Institut für Orientalistik
Spitalgasse 2, Hof 4.1 (Campus Universität Wien), 1090 Wien

Vortrag


Turkish Jews in the State of Israel: Life, Challenges and Politics

Duygu Atlas (Tel Aviv)

Abstract

Between 1948 and 1951, a total of 34,547 Turkish Jews, comprising nearly forty percent of the community at the time, immigrated to the newly established State of Israel—a wave that has continued in varying volumes over the decades including the present. This lecture will focus on this lesser studied aspect of the history of Turkish Jews; that is the chapter that has commenced with their arrival in Israel. The central question that I will seek to address in this lecture is how and to what extent the Turkish Jews’ previous experiences in Turkey as a minority community on one hand, and the Ashkenazi‐dominated, Euro‐centric Zionist culture in Israel on the other shaped Turkish Jews’ experiences with and integration into the Israeli society, culture and politics.

 

Bio

Duygu Atlas completed her doctoral studies at Tel Aviv University’s School of History in 2019 (Dissertation: “Turkey’s Jewish Minority between Turkey and Israel from 1948 to the 1990s: Israel’s Impact on a Diaspora Community and Its Identity Formation). She completed her MA in Middle Eastern History at the same university. In 2016, she was awarded the Dan David Prize for Young Researchers. Together with Prof. Asher Susser of Tel Aviv University, she co‐authored the book The Emergence of the Modern Middle East, which was based on their high‐ranking online course by the same name.

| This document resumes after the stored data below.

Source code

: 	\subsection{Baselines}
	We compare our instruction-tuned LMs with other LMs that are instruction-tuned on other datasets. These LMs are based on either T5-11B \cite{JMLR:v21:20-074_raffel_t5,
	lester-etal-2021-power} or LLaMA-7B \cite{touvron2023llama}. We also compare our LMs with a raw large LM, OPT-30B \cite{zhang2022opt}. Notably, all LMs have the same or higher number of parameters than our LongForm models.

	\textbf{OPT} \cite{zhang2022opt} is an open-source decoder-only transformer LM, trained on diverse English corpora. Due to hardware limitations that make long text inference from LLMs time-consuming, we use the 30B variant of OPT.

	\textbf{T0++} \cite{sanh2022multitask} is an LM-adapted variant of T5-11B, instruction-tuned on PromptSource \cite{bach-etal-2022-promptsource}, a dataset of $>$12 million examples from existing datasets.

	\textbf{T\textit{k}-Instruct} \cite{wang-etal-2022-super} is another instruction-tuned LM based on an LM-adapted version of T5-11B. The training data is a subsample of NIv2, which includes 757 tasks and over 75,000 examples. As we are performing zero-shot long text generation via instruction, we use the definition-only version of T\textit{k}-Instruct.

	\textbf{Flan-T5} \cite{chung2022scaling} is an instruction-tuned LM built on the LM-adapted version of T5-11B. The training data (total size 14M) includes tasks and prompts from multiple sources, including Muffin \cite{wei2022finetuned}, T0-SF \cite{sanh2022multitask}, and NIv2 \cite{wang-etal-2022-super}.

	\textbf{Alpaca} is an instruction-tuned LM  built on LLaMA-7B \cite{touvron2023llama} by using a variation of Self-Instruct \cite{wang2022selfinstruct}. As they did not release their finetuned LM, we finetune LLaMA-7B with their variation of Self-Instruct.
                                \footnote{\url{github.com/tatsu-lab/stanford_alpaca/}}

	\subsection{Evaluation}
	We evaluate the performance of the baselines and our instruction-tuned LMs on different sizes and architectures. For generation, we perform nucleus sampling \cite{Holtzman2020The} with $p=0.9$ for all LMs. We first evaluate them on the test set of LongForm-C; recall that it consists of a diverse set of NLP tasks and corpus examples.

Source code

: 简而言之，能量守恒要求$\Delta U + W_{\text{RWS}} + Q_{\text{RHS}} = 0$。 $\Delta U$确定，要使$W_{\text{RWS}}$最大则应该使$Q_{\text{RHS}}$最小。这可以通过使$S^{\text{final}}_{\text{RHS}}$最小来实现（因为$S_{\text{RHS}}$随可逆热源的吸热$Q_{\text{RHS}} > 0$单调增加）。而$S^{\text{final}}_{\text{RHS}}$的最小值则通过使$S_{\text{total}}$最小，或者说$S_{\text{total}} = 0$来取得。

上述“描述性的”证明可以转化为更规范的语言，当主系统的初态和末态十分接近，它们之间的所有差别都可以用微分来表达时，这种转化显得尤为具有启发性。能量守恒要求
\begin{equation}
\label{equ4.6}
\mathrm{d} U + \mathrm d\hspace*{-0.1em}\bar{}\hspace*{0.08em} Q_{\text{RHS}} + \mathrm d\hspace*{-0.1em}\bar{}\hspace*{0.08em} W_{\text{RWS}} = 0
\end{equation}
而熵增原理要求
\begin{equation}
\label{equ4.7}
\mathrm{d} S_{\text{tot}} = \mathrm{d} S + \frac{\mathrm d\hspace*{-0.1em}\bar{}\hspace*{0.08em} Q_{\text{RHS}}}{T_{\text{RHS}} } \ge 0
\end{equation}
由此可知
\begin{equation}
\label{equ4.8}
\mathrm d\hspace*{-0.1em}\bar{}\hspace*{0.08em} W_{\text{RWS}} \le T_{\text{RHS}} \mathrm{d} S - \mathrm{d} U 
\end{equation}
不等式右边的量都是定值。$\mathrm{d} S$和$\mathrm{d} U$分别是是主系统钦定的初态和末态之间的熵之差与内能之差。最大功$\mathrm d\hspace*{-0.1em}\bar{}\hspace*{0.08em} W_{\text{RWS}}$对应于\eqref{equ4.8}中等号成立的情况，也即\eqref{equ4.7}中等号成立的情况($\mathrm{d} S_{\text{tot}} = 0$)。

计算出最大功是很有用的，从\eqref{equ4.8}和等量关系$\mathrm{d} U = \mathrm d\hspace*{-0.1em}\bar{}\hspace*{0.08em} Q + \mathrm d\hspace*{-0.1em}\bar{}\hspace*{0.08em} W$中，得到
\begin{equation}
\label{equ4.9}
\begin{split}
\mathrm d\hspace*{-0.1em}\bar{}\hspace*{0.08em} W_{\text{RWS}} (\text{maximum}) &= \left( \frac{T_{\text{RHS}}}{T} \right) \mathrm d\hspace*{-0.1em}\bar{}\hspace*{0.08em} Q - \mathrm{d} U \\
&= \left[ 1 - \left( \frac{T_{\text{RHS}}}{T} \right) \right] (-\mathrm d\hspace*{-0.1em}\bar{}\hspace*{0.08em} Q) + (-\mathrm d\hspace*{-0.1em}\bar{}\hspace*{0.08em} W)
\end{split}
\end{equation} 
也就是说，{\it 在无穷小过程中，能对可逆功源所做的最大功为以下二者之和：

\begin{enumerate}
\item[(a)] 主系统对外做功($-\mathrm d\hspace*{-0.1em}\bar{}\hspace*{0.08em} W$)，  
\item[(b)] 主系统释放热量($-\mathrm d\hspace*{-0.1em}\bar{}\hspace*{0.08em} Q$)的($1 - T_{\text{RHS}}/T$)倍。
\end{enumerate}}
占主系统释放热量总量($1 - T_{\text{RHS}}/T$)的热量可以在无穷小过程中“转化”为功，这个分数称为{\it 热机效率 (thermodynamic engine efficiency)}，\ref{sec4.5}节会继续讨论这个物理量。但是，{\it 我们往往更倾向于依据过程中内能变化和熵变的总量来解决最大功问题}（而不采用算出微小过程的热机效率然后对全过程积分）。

In her research, Atlas focuses on Kurdish and Jewish minorities in Turkey. Her published articles include “The Role of Language in the Evolution of Kurdish National Identity in Turkey” (2014); “Turkey, Its Kurds and the Gezi Park Protests” (2014); “The Jews of Mardin” (in Turkish, 2016), “A Test of Democracy: Non‐Muslim Minorities in Turkey” (2017); and “Artistic Expression in Times of Peace and War: The Case of Turkey’s Kurds from 2009 to the Present.”

She worked as a researcher at the Moshe Dayan Center for Middle Eastern and North African Studies at Tel Aviv University, and the Van Leer Jerusalem Institute, where she also served as the associate editor of the Journal of Levantine Studies.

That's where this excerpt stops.